What you have to do: Every line below from the one containing "These models however" through the one containing "Furthermore, training a" must be transcribed exactly. Omit all lines outside that stretch.

Items from a data source:
▼
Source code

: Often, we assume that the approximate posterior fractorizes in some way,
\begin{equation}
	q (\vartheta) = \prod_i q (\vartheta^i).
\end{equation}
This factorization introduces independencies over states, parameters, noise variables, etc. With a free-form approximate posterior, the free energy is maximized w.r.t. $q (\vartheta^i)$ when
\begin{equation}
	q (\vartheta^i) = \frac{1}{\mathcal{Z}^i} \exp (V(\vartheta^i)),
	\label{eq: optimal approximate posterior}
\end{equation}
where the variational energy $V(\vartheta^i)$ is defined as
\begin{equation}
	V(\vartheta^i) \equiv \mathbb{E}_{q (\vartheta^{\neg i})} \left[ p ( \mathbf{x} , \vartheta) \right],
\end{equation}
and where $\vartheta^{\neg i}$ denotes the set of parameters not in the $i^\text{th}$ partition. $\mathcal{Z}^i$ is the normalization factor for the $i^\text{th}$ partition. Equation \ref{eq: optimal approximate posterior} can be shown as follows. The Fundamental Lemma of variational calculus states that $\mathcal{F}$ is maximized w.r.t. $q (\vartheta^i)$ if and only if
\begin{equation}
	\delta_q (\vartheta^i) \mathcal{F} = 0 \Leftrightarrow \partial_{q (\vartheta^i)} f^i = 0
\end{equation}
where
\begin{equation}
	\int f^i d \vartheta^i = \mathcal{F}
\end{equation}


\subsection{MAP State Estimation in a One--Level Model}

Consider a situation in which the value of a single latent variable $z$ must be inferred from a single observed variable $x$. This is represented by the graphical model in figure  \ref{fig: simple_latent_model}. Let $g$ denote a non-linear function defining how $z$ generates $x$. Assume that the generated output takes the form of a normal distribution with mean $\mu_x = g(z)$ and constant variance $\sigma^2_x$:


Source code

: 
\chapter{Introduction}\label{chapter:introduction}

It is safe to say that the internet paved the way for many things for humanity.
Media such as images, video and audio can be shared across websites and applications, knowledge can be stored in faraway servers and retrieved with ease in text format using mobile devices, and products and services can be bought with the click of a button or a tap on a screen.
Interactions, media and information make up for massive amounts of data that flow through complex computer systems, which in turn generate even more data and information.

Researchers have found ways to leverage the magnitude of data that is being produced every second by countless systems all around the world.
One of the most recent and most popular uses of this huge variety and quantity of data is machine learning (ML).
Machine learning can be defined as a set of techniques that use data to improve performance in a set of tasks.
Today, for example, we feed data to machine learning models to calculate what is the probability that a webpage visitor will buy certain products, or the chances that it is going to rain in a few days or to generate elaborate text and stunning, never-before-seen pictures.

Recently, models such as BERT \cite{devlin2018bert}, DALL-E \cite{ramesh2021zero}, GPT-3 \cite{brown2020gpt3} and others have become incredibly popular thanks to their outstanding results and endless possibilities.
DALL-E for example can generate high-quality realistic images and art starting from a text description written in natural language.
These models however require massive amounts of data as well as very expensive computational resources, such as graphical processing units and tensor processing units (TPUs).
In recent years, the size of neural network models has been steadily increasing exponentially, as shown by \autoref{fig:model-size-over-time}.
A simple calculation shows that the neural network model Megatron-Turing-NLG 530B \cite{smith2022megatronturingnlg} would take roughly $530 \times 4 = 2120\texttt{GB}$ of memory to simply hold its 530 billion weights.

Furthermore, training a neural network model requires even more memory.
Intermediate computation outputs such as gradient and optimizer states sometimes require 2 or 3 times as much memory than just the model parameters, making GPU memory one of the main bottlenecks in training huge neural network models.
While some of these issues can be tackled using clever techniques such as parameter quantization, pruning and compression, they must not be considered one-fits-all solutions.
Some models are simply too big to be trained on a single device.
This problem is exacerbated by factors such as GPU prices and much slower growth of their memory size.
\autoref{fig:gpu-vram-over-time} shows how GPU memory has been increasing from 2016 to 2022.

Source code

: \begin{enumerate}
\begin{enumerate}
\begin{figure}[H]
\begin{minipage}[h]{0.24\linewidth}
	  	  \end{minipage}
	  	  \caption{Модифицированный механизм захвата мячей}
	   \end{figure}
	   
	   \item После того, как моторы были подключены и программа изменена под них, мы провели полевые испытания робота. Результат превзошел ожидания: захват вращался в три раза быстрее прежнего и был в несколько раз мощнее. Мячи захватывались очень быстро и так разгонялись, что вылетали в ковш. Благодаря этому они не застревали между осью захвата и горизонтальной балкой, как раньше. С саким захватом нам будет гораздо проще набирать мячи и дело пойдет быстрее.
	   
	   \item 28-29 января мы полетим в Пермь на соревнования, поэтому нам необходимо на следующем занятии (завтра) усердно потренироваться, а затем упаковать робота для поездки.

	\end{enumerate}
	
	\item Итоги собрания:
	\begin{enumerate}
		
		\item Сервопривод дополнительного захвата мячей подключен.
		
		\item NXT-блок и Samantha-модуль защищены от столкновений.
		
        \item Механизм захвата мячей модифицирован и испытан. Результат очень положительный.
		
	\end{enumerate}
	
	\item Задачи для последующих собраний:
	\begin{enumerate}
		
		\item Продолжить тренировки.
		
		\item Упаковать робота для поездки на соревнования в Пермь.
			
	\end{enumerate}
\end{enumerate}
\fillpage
▲
Solution below:
These models however require massive amounts of data as well as very expensive computational resources, such as graphical processing units and tensor processing units (TPUs).
In recent years, the size of neural network models has been steadily increasing exponentially, as shown by \autoref{fig:model-size-over-time}.
A simple calculation shows that the neural network model Megatron-Turing-NLG 530B \cite{smith2022megatronturingnlg} would take roughly $530 \times 4 = 2120\texttt{GB}$ of memory to simply hold its 530 billion weights.

Furthermore, training a neural network model requires even more memory.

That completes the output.